- Available records -
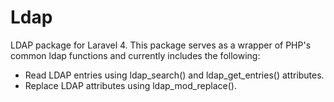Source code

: Ldap
====

LDAP package for Laravel 4. This package serves as a wrapper of PHP's common ldap functions and currently 
includes the following:

* Read LDAP entries using ldap_search() and ldap_get_entries() attributes.
* Replace LDAP attributes using ldap_mod_replace().
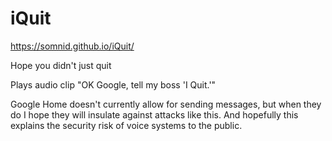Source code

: # iQuit

https://somnid.github.io/iQuit/

Hope you didn't just quit

Plays audio clip "OK Google, tell my boss 'I Quit.'"  

Google Home doesn't currently allow for sending messages, but when they do I hope they will insulate against attacks like this.  And hopefully this explains the security risk of voice systems to the public.
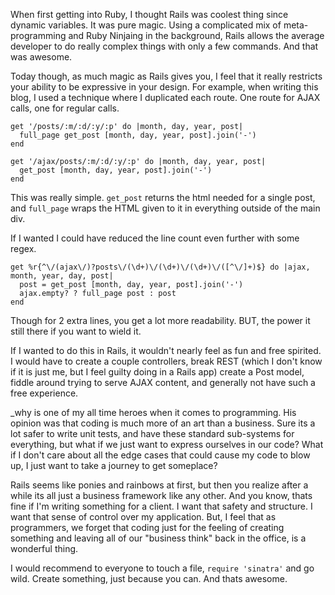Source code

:When first getting into Ruby, I thought Rails was coolest thing since dynamic
variables.  It was pure magic.  Using a complicated mix of meta-programming and
Ruby Ninjaing in the background, Rails allows the average developer to do really
complex things with only a few commands.  And that was awesome.

Today though, as much magic as Rails gives you, I feel that it really restricts
your ability to be expressive in your design.  For example, when writing this
blog, I used a technique where I duplicated each route.  One route for AJAX calls,
one for regular calls.

    get '/posts/:m/:d/:y/:p' do |month, day, year, post|
      full_page get_post [month, day, year, post].join('-')
    end

    get '/ajax/posts/:m/:d/:y/:p' do |month, day, year, post|
      get_post [month, day, year, post].join('-')
    end

This was really simple.  `get_post` returns the html needed for a single post,
and `full_page` wraps the HTML given to it in everything outside of the main
div.

If I wanted I could have reduced the line count even further with some regex.

    get %r{^\/(ajax\/)?posts\/(\d+)\/(\d+)\/(\d+)\/([^\/]+)$} do |ajax, month, year, day, post|
      post = get_post [month, day, year, post].join('-')
      ajax.empty? ? full_page post : post
    end

Though for 2 extra lines, you get a lot more readability.  BUT, the power it
still there if you want to wield it.

If I wanted to do this in Rails, it wouldn't nearly feel as fun and free
spirited.  I would have to create a couple controllers, break REST 
(which I don't know if it is just me, but I feel guilty doing in a Rails app)
create a Post model, fiddle around trying to serve AJAX content, and generally
not have such a free experience.

\_why is one of my all time heroes when it comes to programming. His opinion was that coding
is much more of an art than a business. Sure its a lot safer to write unit
tests, and have these standard sub-systems for everything, but what if
we just want to express ourselves in our code?  What if I don't care about all
the edge cases that could cause my code to blow up, I just want to take
a journey to get someplace?

Rails seems like ponies and rainbows at first, but then you realize after
a while its all just a business framework like any other.  And you know,
thats fine if I'm writing something for a client.  I want that safety and
structure. I want that sense of control over my application.  But, I feel that
as programmers, we forget that coding just for the feeling of creating something
and leaving all of our "business think" back in the office, is a wonderful
thing.


I would recommend to everyone to touch a file, `require 'sinatra'` and go wild.
Create something, just because you can.  And thats awesome.
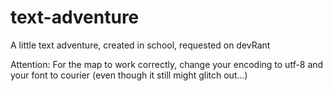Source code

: # text-adventure
A little text adventure, created in school, requested on devRant

Attention:
For the map to work correctly, change your encoding to utf-8 and your font to courier (even though it still might glitch out...)
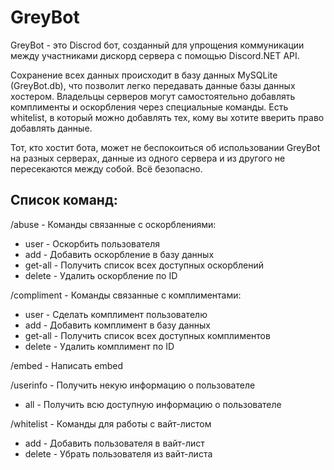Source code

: # GreyBot

GreyBot - это Discrod бот, созданный для упрощения коммуникации между участниками дискорд сервера с помощью Discord.NET API.

Сохранение всех данных происходит в базу данных MySQLite (GreyBot.db), что позволит легко передавать данные базы данных хостером. Владельцы серверов могут самостоятельно добавлять комплименты и оскорбления через специальные команды. Есть whitelist, в который можно добавлять тех, кому вы хотите вверить право добавлять данные. 

Тот, кто хостит бота, может не беспокоиться об использовании GreyBot на разных серверах, данные из одного сервера и из другого не пересекаются между собой. Всё безопасно.

## Список команд:

/abuse - Команды связанные с оскорблениями:
* user - Оскорбить пользователя
* add - Добавить оскорбление в базу данных
* get-all - Получить список всех доступных оскорблений
* delete - Удалить оскорбление по ID

/compliment - Команды связанные с комплиментами:
* user - Сделать комплимент пользователю
* add - Добавить комплимент в базу данных
* get-all - Получить список всех доступных комплиментов
* delete - Удалить комплимент по ID

/embed - Написать embed

/userinfo - Получить некую информацию о пользователе
* all - Получить всю доступную информацию о пользователе

/whitelist - Команды для работы с вайт-листом
* add - Добавить пользователя в вайт-лист
* delete - Убрать пользователя из вайт-листа
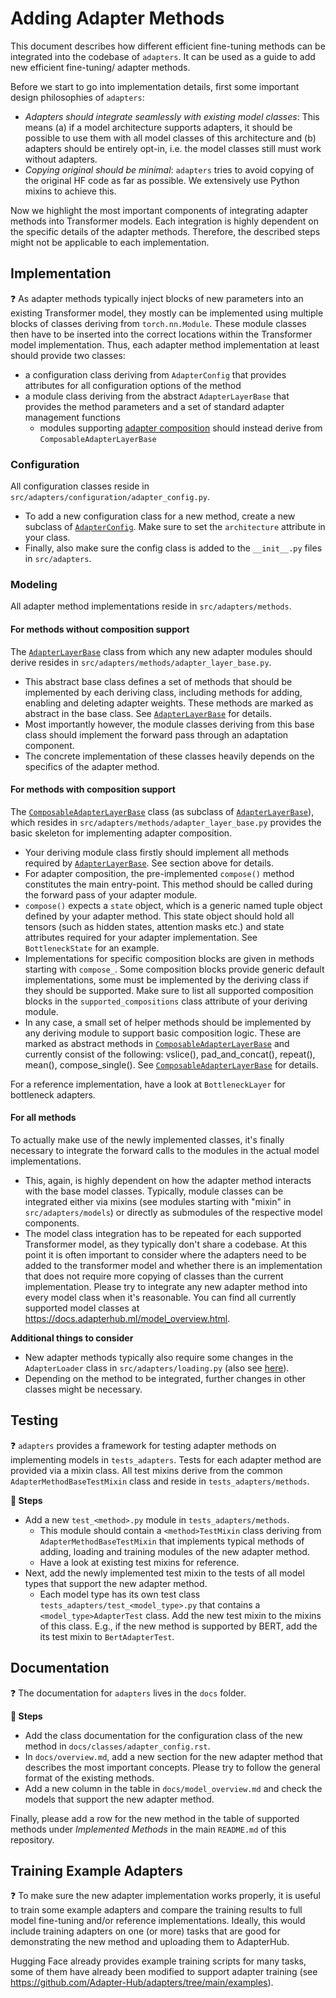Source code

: # Adding Adapter Methods

This document describes how different efficient fine-tuning methods can be integrated into the codebase of `adapters`.
It can be used as a guide to add new efficient fine-tuning/ adapter methods.

Before we start to go into implementation details, first some important design philosophies of `adapters`:

- _Adapters should integrate seamlessly with existing model classes_: This means (a) if a model architecture supports adapters, it should be possible to use them with all model classes of this architecture and (b) adapters should be entirely opt-in, i.e. the model classes still must work without adapters.
- _Copying original should be minimal_: `adapters` tries to avoid copying of the original HF code as far as possible. We extensively use Python mixins to achieve this.

Now we highlight the most important components of integrating adapter methods into Transformer models.
Each integration is highly dependent on the specific details of the adapter methods.
Therefore, the described steps might not be applicable to each implementation.

## Implementation

❓ As adapter methods typically inject blocks of new parameters into an existing Transformer model, they mostly can be implemented using multiple blocks of classes deriving from `torch.nn.Module`.
These module classes then have to be inserted into the correct locations within the Transformer model implementation.
Thus, each adapter method implementation at least should provide two classes:

- a configuration class deriving from `AdapterConfig` that provides attributes for all configuration options of the method
- a module class deriving from the abstract `AdapterLayerBase` that provides the method parameters and a set of standard adapter management functions
    - modules supporting [adapter composition](https://docs.adapterhub.ml/adapter_composition.html) should instead derive from `ComposableAdapterLayerBase`

### Configuration

All configuration classes reside in `src/adapters/configuration/adapter_config.py`.
- To add a new configuration class for a new method, create a new subclass of [`AdapterConfig`](adapters.AdapterConfig).
    Make sure to set the `architecture` attribute in your class.
- Finally, also make sure the config class is added to the `__init__.py` files in `src/adapters`.

### Modeling

All adapter method implementations reside in `src/adapters/methods`.

#### For methods **without** composition support

The [`AdapterLayerBase`](adapters.AdapterLayerBase) class from which any new adapter modules should derive resides in `src/adapters/methods/adapter_layer_base.py`.
- This abstract base class defines a set of methods that should be implemented by each deriving class,
including methods for adding, enabling and deleting adapter weights. These methods are marked as abstract in the base class. See [`AdapterLayerBase`](adapters.AdapterLayerBase) for details.
- Most importantly however, the module classes deriving from this base class should implement the forward pass through an adaptation component.
- The concrete implementation of these classes heavily depends on the specifics of the adapter method.

#### For methods **with** composition support 

The [`ComposableAdapterLayerBase`](adapters.ComposableAdapterLayerBase) class (as subclass of [`AdapterLayerBase`](adapters.AdapterLayerBase)), which resides in `src/adapters/methods/adapter_layer_base.py` provides the basic skeleton for implementing adapter composition.
- Your deriving module class firstly should implement all methods required by [`AdapterLayerBase`](adapters.AdapterLayerBase). See section above for details.
- For adapter composition, the pre-implemented `compose()` method constitutes the main entry-point. This method should be called during the forward pass of your adapter module.
- `compose()` expects a `state` object, which is a generic named tuple object defined by your adapter method. This state object should hold all tensors (such as hidden states, attention masks etc.) and state attributes required for your adapter implementation. See `BottleneckState` for an example.
- Implementations for specific composition blocks are given in methods starting with `compose_`. Some composition blocks provide generic default implementations, some must be implemented by the deriving class if they should be supported. Make sure to list all supported composition blocks in the `supported_compositions` class attribute of your deriving module.
- In any case, a small set of helper methods should be implemented by any deriving module to support basic composition logic. These are marked as abstract methods in [`ComposableAdapterLayerBase`](adapters.ComposableAdapterLayerBase) and currently consist of the following: vslice(), pad_and_concat(), repeat(), mean(), compose_single(). See [`ComposableAdapterLayerBase`](adapters.ComposableAdapterLayerBase) for details.

For a reference implementation, have a look at `BottleneckLayer` for bottleneck adapters.

#### For all methods

To actually make use of the newly implemented classes, it's finally necessary to integrate the forward calls to the modules in the actual model implementations.
- This, again, is highly dependent on how the adapter method interacts with the base model classes. Typically, module classes can be integrated either via mixins (see modules starting with "mixin" in `src/adapters/models`) or directly as submodules of the respective model components.
- The model class integration has to be repeated for each supported Transformer model, as they typically don't share a codebase. At this point it is often important to consider where the adapters need to be added to the transformer model and whether there is an implementation that does not require more copying of classes than the current implementation.
Please try to integrate any new adapter method into every model class when it's reasonable.
You can find all currently supported model classes at https://docs.adapterhub.ml/model_overview.html.

**Additional things to consider**

- New adapter methods typically also require some changes in the `AdapterLoader` class in `src/adapters/loading.py` (also see [here](https://docs.adapterhub.ml/extending.html#loading-custom-module-weights)).
- Depending on the method to be integrated, further changes in other classes might be necessary.

## Testing

❓ `adapters` provides a framework for testing adapter methods on implementing models in `tests_adapters`.
Tests for each adapter method are provided via a mixin class.
All test mixins derive from the common `AdapterMethodBaseTestMixin` class and reside in `tests_adapters/methods`.

**📝 Steps**

- Add a new `test_<method>.py` module in `tests_adapters/methods`.
    - This module should contain a `<method>TestMixin` class deriving from `AdapterMethodBaseTestMixin` that implements typical methods of adding, loading and training modules of the new adapter method.
    - Have a look at existing test mixins for reference.
- Next, add the newly implemented test mixin to the tests of all model types that support the new adapter method.
    - Each model type has its own test class `tests_adapters/test_<model_type>.py` that contains a `<model_type>AdapterTest` class.
    Add the new test mixin to the mixins of this class.
    E.g., if the new method is supported by BERT, add the its test mixin to `BertAdapterTest`.

## Documentation

❓ The documentation for `adapters` lives in the `docs` folder.

**📝 Steps**

- Add the class documentation for the configuration class of the new method in `docs/classes/adapter_config.rst`.
- In `docs/overview.md`, add a new section for the new adapter method that describes the most important concepts. Please try to follow the general format of the existing methods.
- Add a new column in the table in `docs/model_overview.md` and check the models that support the new adapter method.

Finally, please add a row for the new method in the table of supported methods under _Implemented Methods_ in the main `README.md` of this repository.

## Training Example Adapters

❓ To make sure the new adapter implementation works properly, it is useful to train some example adapters and compare the training results to full model fine-tuning and/or reference implementations.
Ideally, this would include training adapters on one (or more) tasks that are good for demonstrating the new method and uploading them to AdapterHub.

Hugging Face already provides example training scripts for many tasks, some of them have already been modified to support adapter training (see https://github.com/Adapter-Hub/adapters/tree/main/examples).
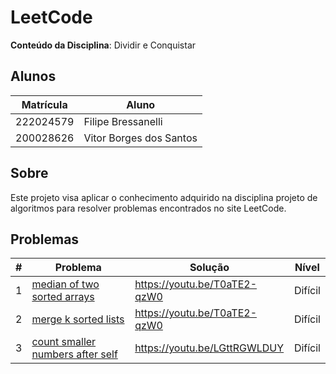 # LeetCode

**Conteúdo da Disciplina**: Dividir e Conquistar<br>

## Alunos
|Matrícula | Aluno |
| -- | -- |
| 222024579  |  Filipe Bressanelli |
| 200028626  |  Vitor Borges dos Santos |

## Sobre

Este projeto visa aplicar o conhecimento adquirido na disciplina projeto de algoritmos para resolver problemas encontrados no site LeetCode.

## Problemas

| # | Problema | Solução | Nível |
| -- | -- | -- | -- |
| 1 |[median of two sorted arrays](https://leetcode.com/problems/median-of-two-sorted-arrays/?envType=problem-list-v2&envId=divide-and-conquer) |  https://youtu.be/T0aTE2-qzW0 | Difícil |
| 2 |[merge k sorted lists](https://leetcode.com/problems/merge-k-sorted-lists/?envType=problem-list-v2&envId=divide-and-conquer) | https://youtu.be/T0aTE2-qzW0 | Difícil |
| 3 |[count smaller numbers after self](https://leetcode.com/problems/count-of-smaller-numbers-after-self?envType=problem-list-v2&envId=divide-and-conquer) | https://youtu.be/LGttRGWLDUY | Difícil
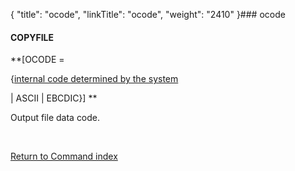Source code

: {
    "title": "ocode",
    "linkTitle": "ocode",
    "weight": "2410"
}### <span id="ocode"></span>ocode

#### COPYFILE

**\[OCODE =
{<u>internal code determined by the system</u>
| ASCII | EBCDIC}\] **

Output file data code.

 

[Return to Command index](../../)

- Try it -
Show, from the entries above, every line that includes the string "such".

- Exercise output -
not have such a free experience.
- `compose()` expects a `state` object, which is a generic named tuple object defined by your adapter method. This state object should hold all tensors (such as hidden states, attention masks etc.) and state attributes required for your adapter implementation. See `BottleneckState` for an example.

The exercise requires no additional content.